The U.S. Patent and Trademark Office (USPTO) ruled last week that artificial intelligence systems cannot be credited as an inventor in a patent. This decision was in response to two patents created by an AI system called DABUS.
The USPTO cited that U.S. patent law refers to inventors with humanlike pronouns, including “himself” and “herself.” The group that filed the patents argued that because the law references inventors as “individuals,” it could be applied to machines. The USPTO concluded that this understanding was too broad, saying, “Under current law, only natural persons may be named as an inventor in a patent application.” The UK’s Intellectual Property Office (IPO) and the European Patent Office (EPO) have also ruled that DABUS cannot legally be considered an inventor.
The Artificial Intelligence Project seeks intellectual property rights for the autonomous creations of artificial intelligence. Dr. Stephen Thaler, a member of the group, created DABUS. It is a patented AI system dubbed a “Creativity Machine,” referring to its specific kind of artificial intelligence.
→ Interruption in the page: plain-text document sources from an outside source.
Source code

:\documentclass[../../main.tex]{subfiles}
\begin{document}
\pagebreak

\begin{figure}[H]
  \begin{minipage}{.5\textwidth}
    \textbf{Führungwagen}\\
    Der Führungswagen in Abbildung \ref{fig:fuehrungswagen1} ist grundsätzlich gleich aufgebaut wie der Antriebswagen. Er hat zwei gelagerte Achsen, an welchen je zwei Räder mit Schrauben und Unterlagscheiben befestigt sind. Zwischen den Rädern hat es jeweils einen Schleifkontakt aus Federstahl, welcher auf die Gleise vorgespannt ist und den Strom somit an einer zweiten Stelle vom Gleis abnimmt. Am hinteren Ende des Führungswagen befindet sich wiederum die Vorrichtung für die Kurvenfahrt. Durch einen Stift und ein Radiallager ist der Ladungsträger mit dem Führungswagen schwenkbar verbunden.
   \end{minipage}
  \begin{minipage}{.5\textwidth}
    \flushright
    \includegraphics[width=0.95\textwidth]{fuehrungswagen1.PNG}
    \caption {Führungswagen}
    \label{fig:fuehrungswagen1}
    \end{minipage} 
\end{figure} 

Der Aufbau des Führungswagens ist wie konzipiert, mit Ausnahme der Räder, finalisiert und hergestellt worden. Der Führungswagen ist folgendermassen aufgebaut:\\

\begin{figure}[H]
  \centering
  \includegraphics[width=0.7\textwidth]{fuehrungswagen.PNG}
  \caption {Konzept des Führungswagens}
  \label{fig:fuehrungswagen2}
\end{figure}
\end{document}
Systems like DABUS contain branches of neural networks that are trained with information from different knowledge sources. They also act as self-critics by monitoring their own neural networks for new ideas.
Ryan Abbott, another member of the Artificial Intelligence Team, believes that changing the legal terms involving patents would incentivize innovation in the AI sector. In an interview with Financial Times, Abbot said, “If you make a point of recognizing how valuable a machine has been in the creative process, that machine will inevitably become more valuable.” As of now, artificial intelligence is considered a helpful mechanism in the inventive process, rather than a sole inventor.